The steady rise in prices left many Americans less able to afford food, gas, rent, child care and other necessities. More broadly, inflation emerged as the biggest risk factor for the economy and a serious threat to President Joe Biden and congressional Democrats as midterm elections loom later this year.
In the past year, sharp increases in the costs of gas, food, autos and furniture upended many other Americans' budgets. In December, economists at the University of Pennsylvania's Wharton School estimated that the average household had to spend $3,500 more than in 2020 to buy an identical basket of goods and services.
Many large corporations, in conference calls with investors, said they expected supply shortages to persist until at least the second half of the year. Companies from Chipotle to Levi Strauss & Co. also warned that they will likely raise prices again this year after having done so in 2021.

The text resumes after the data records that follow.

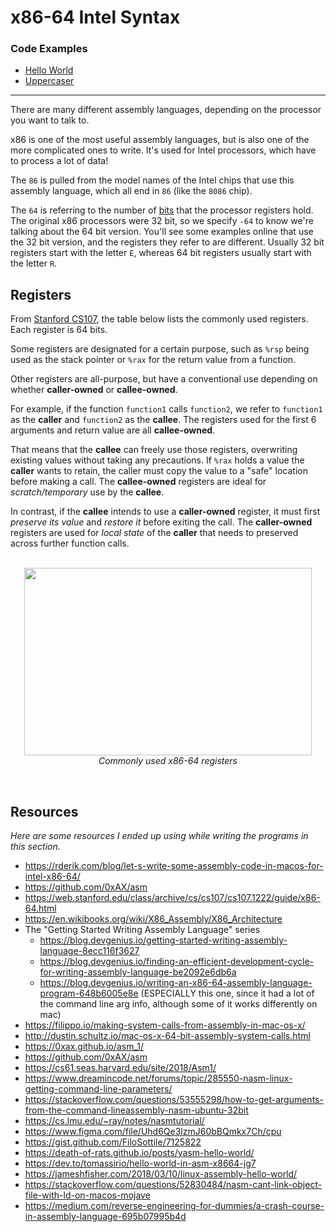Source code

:# x86-64 Intel Syntax

### Code Examples

- [Hello World](/code/x86-intel/hello-world/hello-world.asm)
- [Uppercaser](/code/x86-intel/uppercaser/uppercaser.asm)

---

There are many different assembly languages, depending on the processor you want to talk to.

x86 is one of the most useful assembly languages, but is also one of the more complicated ones to write. It's used for Intel processors, which have to process a lot of data!

The `86` is pulled from the model names of the Intel chips that use this assembly language, which all end in `86` (like the `8086` chip).

The `64` is referring to the number of [bits](/) that the processor registers hold. The original x86 processors were 32 bit, so we specify `-64` to know we're talking about the 64 bit version. You'll see some examples online that use the 32 bit version, and the registers they refer to are different. Usually 32 bit registers start with the letter `E`, whereas 64 bit registers usually start with the letter `R`.

## Registers

From [Stanford CS107](https://web.stanford.edu/class/archive/cs/cs107/cs107.1222/guide/x86-64.html), the table below lists the commonly used registers. Each register is 64 bits.

Some registers are designated for a certain purpose, such as `%rsp` being used as the stack pointer or `%rax` for the return value from a function.

Other registers are all-purpose, but have a conventional use depending on whether **caller-owned** or **callee-owned**.

For example, if the function `function1` calls `function2`, we refer to `function1` as the **caller** and `function2` as the **callee**. The registers used for the first 6 arguments and return value are all **callee-owned**.

That means that the **callee** can freely use those registers, overwriting existing values without taking any precautions. If `%rax` holds a value the **caller** wants to retain, the caller must copy the value to a "safe" location before making a call. The **callee-owned** registers are ideal for _scratch/temporary_ use by the **callee**.

In contrast, if the **callee** intends to use a **caller-owned** register, it must first _preserve its value_ and _restore it_ before exiting the call. The **caller-owned** registers are used for _local state_ of the **caller** that needs to preserved across further function calls.

<p align="center">
  <br />
  <img width="460" height="300" src="https://vercel.com/deployments/cloud-1dple0n1y-hack-club-bot.vercel.app?redirect=1">
  <br />
  <span>
    <em>
      Commonly used x86-64 registers
    </em>
  </span>
</p>
<br />

## Resources
_Here are some resources I ended up using while writing the programs in this section._

- https://rderik.com/blog/let-s-write-some-assembly-code-in-macos-for-intel-x86-64/
- https://github.com/0xAX/asm
- https://web.stanford.edu/class/archive/cs/cs107/cs107.1222/guide/x86-64.html
- https://en.wikibooks.org/wiki/X86_Assembly/X86_Architecture
- The "Getting Started Writing Assembly Language" series
  - https://blog.devgenius.io/getting-started-writing-assembly-language-8ecc116f3627
  - https://blog.devgenius.io/finding-an-efficient-development-cycle-for-writing-assembly-language-be2092e6db6a
  - https://blog.devgenius.io/writing-an-x86-64-assembly-language-program-648b6005e8e (ESPECIALLY this one, since it had a lot of the command line arg info, although some of it works differently on mac)
- https://filippo.io/making-system-calls-from-assembly-in-mac-os-x/
- http://dustin.schultz.io/mac-os-x-64-bit-assembly-system-calls.html
- https://0xax.github.io/asm_1/
- https://github.com/0xAX/asm
- https://cs61.seas.harvard.edu/site/2018/Asm1/
- https://www.dreamincode.net/forums/topic/285550-nasm-linux-getting-command-line-parameters/
- https://stackoverflow.com/questions/53555298/how-to-get-arguments-from-the-command-lineassembly-nasm-ubuntu-32bit
- https://cs.lmu.edu/~ray/notes/nasmtutorial/
- https://www.figma.com/file/Uhd6Qe3lzmJ60bBQmkx7Ch/cpu
- https://gist.github.com/FiloSottile/7125822
- https://death-of-rats.github.io/posts/yasm-hello-world/
- https://dev.to/tomassirio/hello-world-in-asm-x8664-jg7
- https://jameshfisher.com/2018/03/10/linux-assembly-hello-world/
- https://stackoverflow.com/questions/52830484/nasm-cant-link-object-file-with-ld-on-macos-mojave
- https://medium.com/reverse-engineering-for-dummies/a-crash-course-in-assembly-language-695b07995b4d

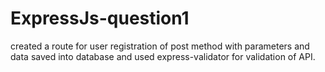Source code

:# ExpressJs-question1
 created a route for user registration of post method with parameters and data saved into database and used express-validator for validation of API.
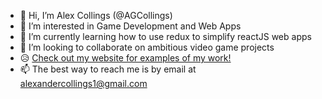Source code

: - 👋 Hi, I’m Alex Collings (@AGCollings)
- 👀 I’m interested in Game Development and Web Apps
- 🌱 I’m currently learning how to use redux to simplify reactJS web apps
- 💞️ I’m looking to collaborate on ambitious video game projects
- 😥 <a href="http://acollings.ca" target="\_blank" >Check out my website for examples of my work!</a>
- 📫 The best way to reach me is by email at alexandercollings1@gmail.com

<!---
AGCollings/AGCollings is a ✨ special ✨ repository because its `README.md` (this file) appears on your GitHub profile.
You can click the Preview link to take a look at your changes.
--->
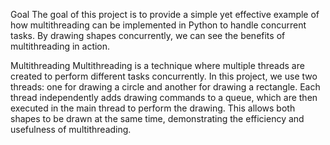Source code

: Goal
The goal of this project is to provide a simple yet effective example of how multithreading can be implemented in Python to handle concurrent tasks. By drawing shapes concurrently, we can see the benefits of multithreading in action.

Multithreading
Multithreading is a technique where multiple threads are created to perform different tasks concurrently. In this project, we use two threads: one for drawing a circle and another for drawing a rectangle. Each thread independently adds drawing commands to a queue, which are then executed in the main thread to perform the drawing. This allows both shapes to be drawn at the same time, demonstrating the efficiency and usefulness of multithreading.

Chipotle said it increased menu prices 10 percent to offset the rising costs of beef and transportation as well as higher employee wages. And the restaurant chain said it will consider further price increases if inflation keeps rising.
"We keep thinking that beef is going to level up and then go down, and it just hasn't happened yet," said John Hartung, the company's chief financial officer.
Executives at Starbucks and other consumer-facing companies said their customers so far don't seem fazed by the higher prices.
Levi Strauss & Co. raised prices last year by roughly 7 percent above 2019 levels because of rising costs, including labor. It plans to do so again this year. Even so, the San Francisco-based company upgraded its sales forecasts for 2022.
"Right now, every signal we're seeing is positive," CEO Chip Bergh told analysts.